For serving: croissants, bread or rolls of choice; lettuce
Instructions
Place eggs in a single layer in a saucepan. Cover with water so that there is about 1 inch of water over the eggs. Bring to a boil, remove from heat, cover, and let stand for 12 minutes.
Drain and rinse eggs under cold water for 1 minute.
Once the outside of the eggs feel cool, crack egg shells and carefully peel under cold water.
Roughly chop the eggs.
In a large bowl, stir together the mayonnaise, mustard, celery, pickle relish, salt and pepper. Add the chopped egg and gently mix until combined.
Store in an airtight container in the refrigerator for 4-5 days.

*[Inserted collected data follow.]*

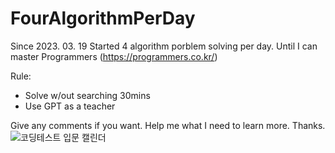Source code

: # FourAlgorithmPerDay
Since 2023. 03. 19 Started 4 algorithm porblem solving per day. Until I can master Programmers (https://programmers.co.kr/)

Rule:
- Solve  w/out searching 30mins
- Use GPT as a teacher

Give any comments if you want. 
Help me what I need to learn more.
Thanks.
![코딩테스트 입문 캘린더](https://user-images.githubusercontent.com/74089191/232176917-ab14f0d8-3aa3-41fd-8cd7-0e4ee444c20c.png)
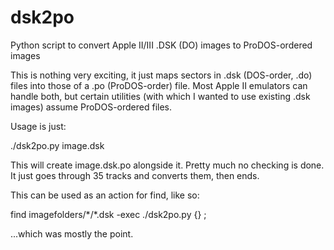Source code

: # dsk2po
Python script to convert Apple II/III .DSK (DO) images to ProDOS-ordered images

This is nothing very exciting, it just maps sectors in .dsk (DOS-order, .do) files
into those of a .po (ProDOS-order) file.  Most Apple II emulators can handle both,
but certain utilities (with which I wanted to use existing .dsk images) assume
ProDOS-ordered files.

Usage is just:

./dsk2po.py image.dsk

This will create image.dsk.po alongside it.  Pretty much no checking is done.
It just goes through 35 tracks and converts them, then ends.

This can be used as an action for find, like so:

find imagefolders/\*/\*.dsk -exec ./dsk2po.py {} \;

...which was mostly the point.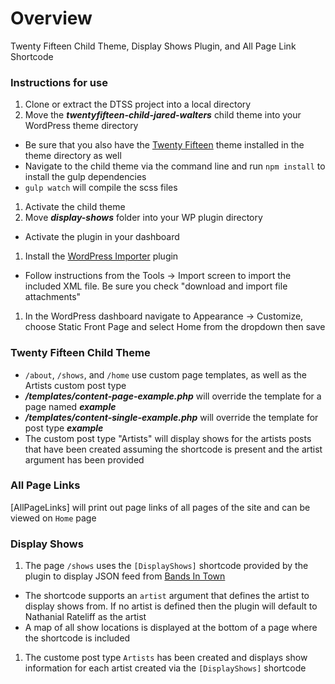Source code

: # Overview
Twenty Fifteen Child Theme, Display Shows Plugin, and All Page Link Shortcode

### Instructions for use
1. Clone or extract the DTSS project into a local directory
2. Move the ***twentyfifteen-child-jared-walters*** child theme into your WordPress theme directory
  * Be sure that you also have the [Twenty Fifteen](https://wordpress.org/themes/twentyfifteen/) theme installed in the theme directory as well
  * Navigate to the child theme via the command line and run `npm install` to install the gulp dependencies
  * `gulp watch` will compile the scss files
1. Activate the child theme
1. Move ***display-shows*** folder into your WP plugin directory
  * Activate the plugin in your dashboard
1. Install the [WordPress Importer](https://wordpress.org/plugins/wordpress-importer/) plugin 
* Follow instructions from the Tools -> Import screen to import the included XML file.  Be sure you check "download and import file attachments"
1. In the WordPress dashboard navigate to Appearance -> Customize, choose Static Front Page and select Home from the dropdown then save

### Twenty Fifteen Child Theme
* `/about`, `/shows`, and `/home` use custom page templates, as well as the Artists custom post type
* ***/templates/content-page-example.php*** will override the template for a page named ***example*** 
* ***/templates/content-single-example.php*** will override the template for post type ***example*** 
* The custom post type "Artists" will display shows for the artists posts that have been created assuming the shortcode is present and the artist argument has been provided

### All Page Links
[AllPageLinks] will print out page links of all pages of the site and can be viewed on `Home` page

###  Display Shows
1. The page `/shows` uses the `[DisplayShows]` shortcode provided by the plugin to display JSON feed from [Bands In Town](https://www.bandsintown.com/api/overview)
* The shortcode supports an `artist` argument that defines the artist to display shows from.  If no artist is defined then the plugin will default to Nathanial Rateliff as the artist
* A map of all show locations is displayed at the bottom of a page where the shortcode is included
1. The custome post type `Artists` has been created and displays show information for each artist created via the `[DisplayShows]` shortcode

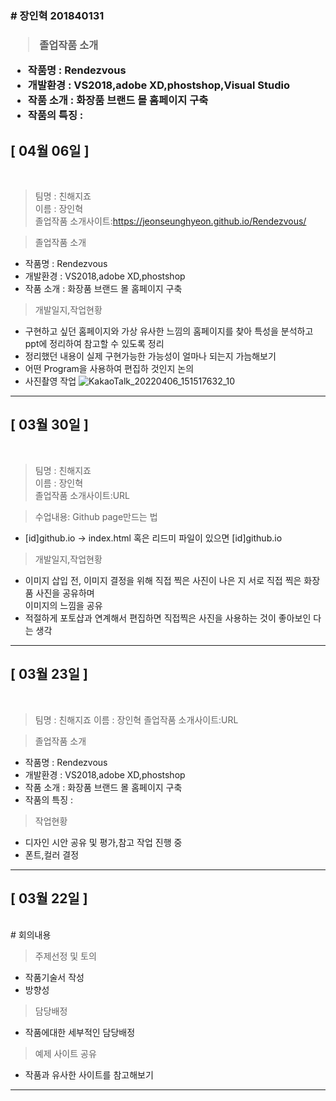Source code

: <h3># 장인혁 201840131<h3>

> 졸업작품 소개<br>
- 작품명 : Rendezvous<br>
- 개발환경 : VS2018,adobe XD,phostshop,Visual Studio<br>
- 작품 소개 : 화장품 브랜드 몰 홈페이지 구축<br>
- 작품의 특징 : 
 
 ## [ 04월 06일 ]
<br>
 
 > 팀명 : 친해지죠  
 > 이름 : 장인혁  
 > 졸업작품 소개사이트:https://jeonseunghyeon.github.io/Rendezvous/


> 졸업작품 소개
- 작품명 : Rendezvous
- 개발환경 : VS2018,adobe XD,phostshop
- 작품 소개 : 화장품 브랜드 몰 홈페이지 구축
 


 > 개발일지,작업현황 
 - 구현하고 싶던 홈페이지와 가상 유사한 느낌의 홈페이지를 찾아 특성을 분석하고  
 ppt에 정리하여 참고할 수 있도록 정리
 - 정리했던 내용이 실제 구현가능한 가능성이 얼마나 되는지 가늠해보기
 - 어떤 Program을 사용하여 편집하 것인지 논의
 - 사진촬영 작업
 ![KakaoTalk_20220406_151517632_10](https://user-images.githubusercontent.com/79886490/161908317-f2d8f15c-99eb-49a0-b29f-946b781c95d2.jpg)

 




---

## [ 03월 30일 ]
<br>
 
 > 팀명 : 친해지죠  
 > 이름 : 장인혁  
 > 졸업작품 소개사이트:URL



 
 > 수업내용: Github page만드는 법  
 - [id]github.io -> index.html 혹은 리드미 파일이 있으면 [id]github.io
 
 > 개발일지,작업현황 
 - 이미지 삽입 전, 이미지 결정을 위해 직접 찍은 사진이 나은 지 서로 직접 찍은 화장품 사진을 공유하며   
 이미지의 느낌을 공유
 - 적절하게 포토샵과 연계해서 편집하면 직접찍은 사진을 사용하는 것이 좋아보인 다는 생각 
 




---

## [ 03월 23일 ]
<br>
 
> 팀명 : 친해지죠
> 이름 : 장인혁
> 졸업작품 소개사이트:URL


> 졸업작품 소개
- 작품명 : Rendezvous
- 개발환경 : VS2018,adobe XD,phostshop
- 작품 소개 : 화장품 브랜드 몰 홈페이지 구축
- 작품의 특징 : 
 
 
 
 > 작업현황 
 - 디자인 시안 공유 및 평가,참고 작업 진행 중
 - 폰트,컬러 결정




---


## [ 03월 22일 ]
>>>>>>>
<br>
# 회의내용

> 주제선정 및 토의 
- 작품기술서 작성
- 방향성 
  
> 담당배정
- 작품에대한 세부적인 담당배정

> 예제 사이트 공유
- 작품과 유사한 사이트를 참고해보기


---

Assemble sandwiches with egg salad and lettuce on croissants, bread or rolls of choice. Serve immediately.
Notes
Prep the egg salad the night before (or a few days in advance), but wait to assemble the sandwiches until right before you're ready to serve them. This will prevent the bread or rolls from becoming soggy.
Use a high quality mayonnaise, since that's the base of the salad dressing. We like Duke's brand.
Strain any excess juice from the pickle relish so that it doesn't thin the dressing too much.
Farm-fresh eggs are best when you can get them, but you can also take a shortcut and purchase peeled, hardboiled eggs at the grocery store if necessary.
Roughly chop the eggs, but don't mince them into tiny pieces. You want the egg salad to remain a little bit chunky, rather than turning into a thick paste when you stir everything together. Some texture is good!